Provided information
········

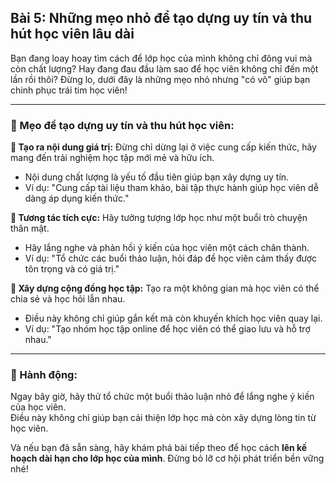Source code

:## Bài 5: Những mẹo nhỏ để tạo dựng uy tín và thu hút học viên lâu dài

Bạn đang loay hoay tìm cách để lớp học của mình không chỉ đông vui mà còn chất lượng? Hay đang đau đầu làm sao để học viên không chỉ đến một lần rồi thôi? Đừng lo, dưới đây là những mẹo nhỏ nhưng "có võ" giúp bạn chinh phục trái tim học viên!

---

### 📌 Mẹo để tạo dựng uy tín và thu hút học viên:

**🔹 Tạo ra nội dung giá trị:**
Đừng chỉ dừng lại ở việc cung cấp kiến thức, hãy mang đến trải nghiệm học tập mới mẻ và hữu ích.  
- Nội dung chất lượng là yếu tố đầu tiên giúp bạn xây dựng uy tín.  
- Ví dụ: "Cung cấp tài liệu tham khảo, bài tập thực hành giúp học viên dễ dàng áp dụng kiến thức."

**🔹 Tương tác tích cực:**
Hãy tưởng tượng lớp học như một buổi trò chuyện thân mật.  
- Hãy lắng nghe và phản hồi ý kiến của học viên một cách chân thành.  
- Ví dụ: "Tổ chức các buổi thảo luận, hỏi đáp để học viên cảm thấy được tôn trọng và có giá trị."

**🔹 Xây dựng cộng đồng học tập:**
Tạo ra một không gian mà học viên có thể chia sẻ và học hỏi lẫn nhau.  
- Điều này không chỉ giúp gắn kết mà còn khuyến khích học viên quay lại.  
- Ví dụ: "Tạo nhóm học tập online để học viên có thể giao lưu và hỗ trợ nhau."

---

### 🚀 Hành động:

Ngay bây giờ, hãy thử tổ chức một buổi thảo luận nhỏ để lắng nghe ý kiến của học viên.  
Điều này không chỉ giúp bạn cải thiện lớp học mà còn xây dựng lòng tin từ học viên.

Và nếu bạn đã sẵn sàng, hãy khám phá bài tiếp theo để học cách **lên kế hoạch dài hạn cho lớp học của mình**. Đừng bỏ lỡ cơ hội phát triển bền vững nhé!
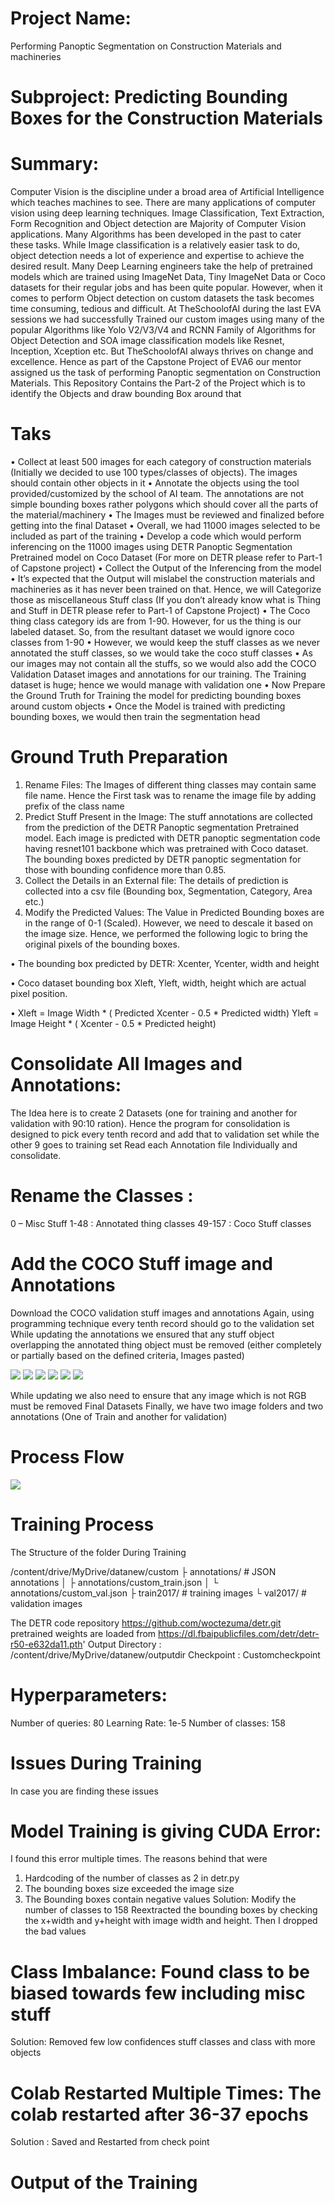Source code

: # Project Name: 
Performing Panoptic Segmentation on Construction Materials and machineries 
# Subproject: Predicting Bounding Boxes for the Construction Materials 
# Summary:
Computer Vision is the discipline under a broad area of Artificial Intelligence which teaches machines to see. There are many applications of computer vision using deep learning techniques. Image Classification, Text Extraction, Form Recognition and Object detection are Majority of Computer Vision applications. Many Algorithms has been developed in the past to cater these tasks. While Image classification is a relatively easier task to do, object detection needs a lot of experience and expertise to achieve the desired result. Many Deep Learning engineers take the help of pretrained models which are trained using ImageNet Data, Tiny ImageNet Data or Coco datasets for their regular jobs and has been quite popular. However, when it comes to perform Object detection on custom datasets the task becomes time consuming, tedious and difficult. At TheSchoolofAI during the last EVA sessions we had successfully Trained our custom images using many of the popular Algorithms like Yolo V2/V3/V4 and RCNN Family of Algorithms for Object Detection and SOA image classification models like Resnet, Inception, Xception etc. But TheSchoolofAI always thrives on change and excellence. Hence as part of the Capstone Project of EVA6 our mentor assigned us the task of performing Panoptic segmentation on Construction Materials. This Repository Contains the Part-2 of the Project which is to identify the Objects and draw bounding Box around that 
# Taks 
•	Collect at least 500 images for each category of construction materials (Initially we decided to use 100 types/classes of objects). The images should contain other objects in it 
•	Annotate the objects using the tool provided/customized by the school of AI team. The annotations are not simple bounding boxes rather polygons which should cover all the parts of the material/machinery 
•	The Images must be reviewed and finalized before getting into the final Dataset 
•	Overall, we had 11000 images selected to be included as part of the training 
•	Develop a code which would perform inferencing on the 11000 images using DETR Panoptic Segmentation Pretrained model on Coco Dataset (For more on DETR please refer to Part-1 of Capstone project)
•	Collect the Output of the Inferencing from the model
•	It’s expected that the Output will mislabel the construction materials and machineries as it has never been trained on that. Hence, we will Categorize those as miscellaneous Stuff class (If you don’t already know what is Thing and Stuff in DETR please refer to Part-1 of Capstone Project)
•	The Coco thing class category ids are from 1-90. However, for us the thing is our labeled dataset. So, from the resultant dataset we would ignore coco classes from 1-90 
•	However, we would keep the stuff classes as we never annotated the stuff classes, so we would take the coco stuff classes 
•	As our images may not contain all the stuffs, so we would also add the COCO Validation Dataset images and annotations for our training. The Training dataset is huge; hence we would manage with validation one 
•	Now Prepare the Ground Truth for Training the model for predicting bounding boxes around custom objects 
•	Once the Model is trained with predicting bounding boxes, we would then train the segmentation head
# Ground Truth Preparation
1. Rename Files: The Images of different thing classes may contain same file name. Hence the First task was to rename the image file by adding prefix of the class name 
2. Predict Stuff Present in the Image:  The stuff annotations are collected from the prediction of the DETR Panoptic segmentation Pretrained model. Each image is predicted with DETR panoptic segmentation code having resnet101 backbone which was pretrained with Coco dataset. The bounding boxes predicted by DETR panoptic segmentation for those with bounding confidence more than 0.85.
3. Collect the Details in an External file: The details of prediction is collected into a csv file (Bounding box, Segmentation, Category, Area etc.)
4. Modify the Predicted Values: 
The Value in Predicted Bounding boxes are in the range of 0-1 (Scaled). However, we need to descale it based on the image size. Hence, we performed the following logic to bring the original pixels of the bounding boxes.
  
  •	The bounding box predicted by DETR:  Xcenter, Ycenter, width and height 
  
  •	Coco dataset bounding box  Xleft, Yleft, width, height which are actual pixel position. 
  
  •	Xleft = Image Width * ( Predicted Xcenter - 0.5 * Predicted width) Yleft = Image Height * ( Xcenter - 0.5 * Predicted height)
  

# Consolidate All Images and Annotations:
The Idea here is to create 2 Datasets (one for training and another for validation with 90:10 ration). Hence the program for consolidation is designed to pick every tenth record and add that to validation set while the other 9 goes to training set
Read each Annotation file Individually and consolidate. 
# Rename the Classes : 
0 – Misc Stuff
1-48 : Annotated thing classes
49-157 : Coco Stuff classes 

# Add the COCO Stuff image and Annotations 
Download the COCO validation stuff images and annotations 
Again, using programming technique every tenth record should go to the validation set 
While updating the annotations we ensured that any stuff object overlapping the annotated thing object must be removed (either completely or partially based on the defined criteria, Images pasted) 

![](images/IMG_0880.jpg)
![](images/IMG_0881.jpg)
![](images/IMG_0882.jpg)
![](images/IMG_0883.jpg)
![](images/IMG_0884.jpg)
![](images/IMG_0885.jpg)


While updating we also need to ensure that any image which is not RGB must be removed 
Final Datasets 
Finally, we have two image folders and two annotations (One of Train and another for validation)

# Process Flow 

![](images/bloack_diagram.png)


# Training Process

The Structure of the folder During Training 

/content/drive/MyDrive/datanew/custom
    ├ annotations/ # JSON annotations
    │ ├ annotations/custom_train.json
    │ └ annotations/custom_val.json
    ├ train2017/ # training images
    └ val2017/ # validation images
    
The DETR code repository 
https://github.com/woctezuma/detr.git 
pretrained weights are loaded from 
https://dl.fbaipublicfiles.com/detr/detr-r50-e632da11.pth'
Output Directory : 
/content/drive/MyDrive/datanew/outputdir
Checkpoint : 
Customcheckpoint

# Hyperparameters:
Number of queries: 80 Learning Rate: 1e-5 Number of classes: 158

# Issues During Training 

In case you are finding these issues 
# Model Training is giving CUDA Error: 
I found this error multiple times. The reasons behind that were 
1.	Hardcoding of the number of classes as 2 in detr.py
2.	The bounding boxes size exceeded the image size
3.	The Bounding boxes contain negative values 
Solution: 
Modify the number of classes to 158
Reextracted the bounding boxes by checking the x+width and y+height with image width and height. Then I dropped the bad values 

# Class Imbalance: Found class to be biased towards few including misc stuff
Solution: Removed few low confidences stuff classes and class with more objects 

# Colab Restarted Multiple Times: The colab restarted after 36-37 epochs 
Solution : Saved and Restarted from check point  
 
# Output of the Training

········

What you will do
Determine how many lines in the entries hold the string "Rename". Write only the number.

Response area
2